__TASK DIRECTIONS__:
Determine how many lines in the entries below include "proven". The reply should be that number and nothing else.
====== SUPPLIED DATA ======
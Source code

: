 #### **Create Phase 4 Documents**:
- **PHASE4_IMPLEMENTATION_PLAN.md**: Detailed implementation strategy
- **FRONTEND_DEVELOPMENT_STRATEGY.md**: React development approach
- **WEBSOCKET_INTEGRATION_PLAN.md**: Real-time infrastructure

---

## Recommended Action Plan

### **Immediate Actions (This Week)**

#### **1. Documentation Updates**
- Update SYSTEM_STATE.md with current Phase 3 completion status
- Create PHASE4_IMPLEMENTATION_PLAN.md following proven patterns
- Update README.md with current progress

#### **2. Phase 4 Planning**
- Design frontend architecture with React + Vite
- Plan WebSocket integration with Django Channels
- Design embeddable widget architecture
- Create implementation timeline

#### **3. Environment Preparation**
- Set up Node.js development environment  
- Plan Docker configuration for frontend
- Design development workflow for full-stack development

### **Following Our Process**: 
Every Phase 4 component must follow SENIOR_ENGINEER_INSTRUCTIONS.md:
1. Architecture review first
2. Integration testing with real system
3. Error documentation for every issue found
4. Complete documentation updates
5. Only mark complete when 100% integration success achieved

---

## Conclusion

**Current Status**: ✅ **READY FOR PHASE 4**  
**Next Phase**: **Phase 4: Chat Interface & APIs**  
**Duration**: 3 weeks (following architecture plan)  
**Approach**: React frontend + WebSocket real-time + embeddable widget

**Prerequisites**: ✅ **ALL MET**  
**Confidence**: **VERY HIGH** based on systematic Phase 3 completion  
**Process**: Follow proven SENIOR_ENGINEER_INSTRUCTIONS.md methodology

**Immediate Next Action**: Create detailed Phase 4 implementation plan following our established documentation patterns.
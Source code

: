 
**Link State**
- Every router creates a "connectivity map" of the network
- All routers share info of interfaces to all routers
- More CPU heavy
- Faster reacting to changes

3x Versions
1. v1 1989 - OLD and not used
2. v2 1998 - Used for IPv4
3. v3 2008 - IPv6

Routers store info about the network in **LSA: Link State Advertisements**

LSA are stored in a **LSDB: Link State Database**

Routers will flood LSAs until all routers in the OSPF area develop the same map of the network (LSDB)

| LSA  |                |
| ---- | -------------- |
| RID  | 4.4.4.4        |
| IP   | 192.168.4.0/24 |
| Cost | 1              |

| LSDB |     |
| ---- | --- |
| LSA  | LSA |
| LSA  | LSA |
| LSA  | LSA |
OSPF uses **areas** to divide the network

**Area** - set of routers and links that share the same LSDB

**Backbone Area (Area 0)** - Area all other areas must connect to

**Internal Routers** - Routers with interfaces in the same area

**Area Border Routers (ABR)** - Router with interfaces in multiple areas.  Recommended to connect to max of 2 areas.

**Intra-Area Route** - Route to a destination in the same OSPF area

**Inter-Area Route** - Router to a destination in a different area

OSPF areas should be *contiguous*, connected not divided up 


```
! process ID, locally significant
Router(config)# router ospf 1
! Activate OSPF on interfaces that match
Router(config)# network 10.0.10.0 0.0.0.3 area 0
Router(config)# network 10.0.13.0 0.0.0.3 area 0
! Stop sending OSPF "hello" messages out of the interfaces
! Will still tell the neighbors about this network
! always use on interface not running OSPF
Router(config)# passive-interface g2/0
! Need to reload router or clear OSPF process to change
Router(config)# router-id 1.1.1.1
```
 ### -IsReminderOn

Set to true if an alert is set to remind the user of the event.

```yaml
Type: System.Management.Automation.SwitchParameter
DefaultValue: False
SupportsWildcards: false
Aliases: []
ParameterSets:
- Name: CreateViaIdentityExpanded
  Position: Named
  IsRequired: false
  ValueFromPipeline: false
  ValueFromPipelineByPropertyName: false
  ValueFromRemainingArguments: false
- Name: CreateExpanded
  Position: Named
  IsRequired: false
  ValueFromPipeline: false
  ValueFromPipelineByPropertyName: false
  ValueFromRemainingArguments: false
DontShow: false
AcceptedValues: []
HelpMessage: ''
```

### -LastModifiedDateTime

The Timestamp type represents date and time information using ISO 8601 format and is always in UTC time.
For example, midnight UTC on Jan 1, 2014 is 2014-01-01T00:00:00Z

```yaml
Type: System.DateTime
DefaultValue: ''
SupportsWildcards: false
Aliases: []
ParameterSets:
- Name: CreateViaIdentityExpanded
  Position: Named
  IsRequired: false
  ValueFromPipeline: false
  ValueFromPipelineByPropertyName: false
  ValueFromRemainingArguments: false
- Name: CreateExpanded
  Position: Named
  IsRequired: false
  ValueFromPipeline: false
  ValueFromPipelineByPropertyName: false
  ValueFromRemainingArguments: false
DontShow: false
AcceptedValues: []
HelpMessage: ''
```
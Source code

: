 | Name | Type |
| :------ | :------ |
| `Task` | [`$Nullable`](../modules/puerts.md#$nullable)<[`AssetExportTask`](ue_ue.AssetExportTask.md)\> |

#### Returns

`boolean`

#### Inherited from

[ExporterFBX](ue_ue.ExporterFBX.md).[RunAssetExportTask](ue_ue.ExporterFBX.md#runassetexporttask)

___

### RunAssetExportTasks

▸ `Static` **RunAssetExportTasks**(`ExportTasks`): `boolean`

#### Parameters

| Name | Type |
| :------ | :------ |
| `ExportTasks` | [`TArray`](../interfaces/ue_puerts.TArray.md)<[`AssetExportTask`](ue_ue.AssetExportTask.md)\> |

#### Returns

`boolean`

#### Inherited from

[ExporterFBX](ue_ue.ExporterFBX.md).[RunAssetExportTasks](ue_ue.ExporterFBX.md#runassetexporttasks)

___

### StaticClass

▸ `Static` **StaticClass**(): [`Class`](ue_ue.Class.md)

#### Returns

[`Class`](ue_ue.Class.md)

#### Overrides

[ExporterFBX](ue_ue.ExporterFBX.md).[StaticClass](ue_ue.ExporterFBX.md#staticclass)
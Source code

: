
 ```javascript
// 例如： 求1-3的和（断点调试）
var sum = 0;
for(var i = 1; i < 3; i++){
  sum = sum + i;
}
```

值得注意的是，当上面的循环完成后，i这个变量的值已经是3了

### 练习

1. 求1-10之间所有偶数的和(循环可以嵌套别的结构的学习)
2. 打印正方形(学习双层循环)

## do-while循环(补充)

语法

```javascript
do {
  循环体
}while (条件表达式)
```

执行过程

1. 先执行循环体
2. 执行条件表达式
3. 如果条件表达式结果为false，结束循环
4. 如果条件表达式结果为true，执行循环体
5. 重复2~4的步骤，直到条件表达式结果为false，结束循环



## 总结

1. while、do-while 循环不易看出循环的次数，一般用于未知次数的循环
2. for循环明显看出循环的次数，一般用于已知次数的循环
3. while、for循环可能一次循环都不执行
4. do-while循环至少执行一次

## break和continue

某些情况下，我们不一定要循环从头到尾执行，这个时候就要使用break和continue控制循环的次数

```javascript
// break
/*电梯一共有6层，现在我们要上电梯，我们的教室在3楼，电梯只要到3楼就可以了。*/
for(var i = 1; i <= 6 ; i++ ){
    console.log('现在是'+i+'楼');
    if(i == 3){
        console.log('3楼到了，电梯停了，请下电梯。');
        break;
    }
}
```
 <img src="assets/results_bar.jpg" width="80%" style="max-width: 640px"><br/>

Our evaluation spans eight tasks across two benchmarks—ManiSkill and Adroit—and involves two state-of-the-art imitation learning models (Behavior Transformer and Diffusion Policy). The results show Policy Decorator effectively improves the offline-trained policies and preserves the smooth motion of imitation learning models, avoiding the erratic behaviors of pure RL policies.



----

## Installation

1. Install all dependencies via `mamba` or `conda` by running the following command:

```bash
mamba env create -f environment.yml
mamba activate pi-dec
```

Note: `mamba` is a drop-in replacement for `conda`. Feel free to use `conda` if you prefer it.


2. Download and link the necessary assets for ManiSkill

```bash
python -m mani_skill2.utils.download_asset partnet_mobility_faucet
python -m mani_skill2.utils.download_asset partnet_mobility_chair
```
======
__EXERCISE SOLUTION__:
2